DATA TO USE>

---*---

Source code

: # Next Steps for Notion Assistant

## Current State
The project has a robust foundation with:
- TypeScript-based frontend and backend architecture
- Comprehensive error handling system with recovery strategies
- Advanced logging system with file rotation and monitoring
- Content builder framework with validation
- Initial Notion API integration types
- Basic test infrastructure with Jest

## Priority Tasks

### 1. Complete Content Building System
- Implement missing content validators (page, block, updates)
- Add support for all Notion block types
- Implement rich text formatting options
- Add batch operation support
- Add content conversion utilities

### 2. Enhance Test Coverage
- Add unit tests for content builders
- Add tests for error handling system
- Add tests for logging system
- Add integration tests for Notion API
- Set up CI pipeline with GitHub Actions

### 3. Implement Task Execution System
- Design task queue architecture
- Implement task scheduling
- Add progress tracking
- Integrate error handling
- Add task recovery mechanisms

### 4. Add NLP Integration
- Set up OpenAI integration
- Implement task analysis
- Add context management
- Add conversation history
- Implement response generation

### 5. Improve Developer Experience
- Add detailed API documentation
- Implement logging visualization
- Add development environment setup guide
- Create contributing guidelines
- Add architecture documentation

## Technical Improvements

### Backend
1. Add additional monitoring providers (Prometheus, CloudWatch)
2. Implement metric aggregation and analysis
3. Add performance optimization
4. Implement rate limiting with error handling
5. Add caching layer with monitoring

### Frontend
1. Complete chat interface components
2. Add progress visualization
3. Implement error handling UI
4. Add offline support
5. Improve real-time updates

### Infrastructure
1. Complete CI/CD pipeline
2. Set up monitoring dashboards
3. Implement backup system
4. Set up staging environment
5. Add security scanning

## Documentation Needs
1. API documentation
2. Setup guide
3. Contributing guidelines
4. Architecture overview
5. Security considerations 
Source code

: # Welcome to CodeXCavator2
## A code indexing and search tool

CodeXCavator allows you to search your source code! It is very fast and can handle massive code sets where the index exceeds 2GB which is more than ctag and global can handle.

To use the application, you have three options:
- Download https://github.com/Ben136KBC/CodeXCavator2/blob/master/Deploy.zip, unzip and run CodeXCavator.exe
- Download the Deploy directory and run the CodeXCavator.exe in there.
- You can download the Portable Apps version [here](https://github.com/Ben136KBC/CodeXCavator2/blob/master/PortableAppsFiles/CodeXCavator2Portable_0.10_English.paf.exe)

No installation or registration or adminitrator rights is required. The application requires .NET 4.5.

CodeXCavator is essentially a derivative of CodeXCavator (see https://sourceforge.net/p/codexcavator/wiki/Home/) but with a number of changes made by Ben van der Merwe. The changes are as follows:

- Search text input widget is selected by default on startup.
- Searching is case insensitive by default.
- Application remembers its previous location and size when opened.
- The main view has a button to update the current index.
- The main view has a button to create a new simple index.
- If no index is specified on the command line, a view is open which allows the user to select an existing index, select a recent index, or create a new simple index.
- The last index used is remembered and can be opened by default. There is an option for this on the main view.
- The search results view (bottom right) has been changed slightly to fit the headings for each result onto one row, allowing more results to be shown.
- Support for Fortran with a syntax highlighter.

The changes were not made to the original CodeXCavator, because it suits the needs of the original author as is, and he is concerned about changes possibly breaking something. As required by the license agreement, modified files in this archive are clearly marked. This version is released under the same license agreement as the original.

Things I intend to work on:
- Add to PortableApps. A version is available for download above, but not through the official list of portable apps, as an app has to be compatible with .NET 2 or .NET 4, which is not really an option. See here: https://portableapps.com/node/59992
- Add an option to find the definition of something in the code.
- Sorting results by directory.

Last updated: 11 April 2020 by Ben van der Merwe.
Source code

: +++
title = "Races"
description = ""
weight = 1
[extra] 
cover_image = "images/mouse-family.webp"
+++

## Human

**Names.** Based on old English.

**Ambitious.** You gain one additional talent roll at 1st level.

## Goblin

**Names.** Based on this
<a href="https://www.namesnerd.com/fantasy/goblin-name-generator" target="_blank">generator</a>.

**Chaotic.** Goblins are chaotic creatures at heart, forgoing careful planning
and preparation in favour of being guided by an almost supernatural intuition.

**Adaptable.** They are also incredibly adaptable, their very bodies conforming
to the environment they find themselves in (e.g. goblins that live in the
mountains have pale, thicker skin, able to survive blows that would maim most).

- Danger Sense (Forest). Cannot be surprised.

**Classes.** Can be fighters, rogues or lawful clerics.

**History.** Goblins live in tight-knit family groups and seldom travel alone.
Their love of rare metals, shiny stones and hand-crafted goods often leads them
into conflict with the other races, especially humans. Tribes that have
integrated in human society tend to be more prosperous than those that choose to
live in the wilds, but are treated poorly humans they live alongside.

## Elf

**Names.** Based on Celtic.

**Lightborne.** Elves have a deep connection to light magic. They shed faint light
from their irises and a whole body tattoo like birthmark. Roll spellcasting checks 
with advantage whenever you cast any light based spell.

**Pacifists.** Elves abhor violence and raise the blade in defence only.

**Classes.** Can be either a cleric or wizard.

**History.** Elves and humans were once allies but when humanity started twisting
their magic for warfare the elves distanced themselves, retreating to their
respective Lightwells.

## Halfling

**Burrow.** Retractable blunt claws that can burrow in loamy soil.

---*---

ASSIGNED TASK> Restate verbatim all lines from the start of the data through the line containing "- Comprehensive error", with both ends kept.

SOLUTION FOR THIS PROBLEM>
Source code

: # Next Steps for Notion Assistant

## Current State
The project has a robust foundation with:
- TypeScript-based frontend and backend architecture
- Comprehensive error handling system with recovery strategies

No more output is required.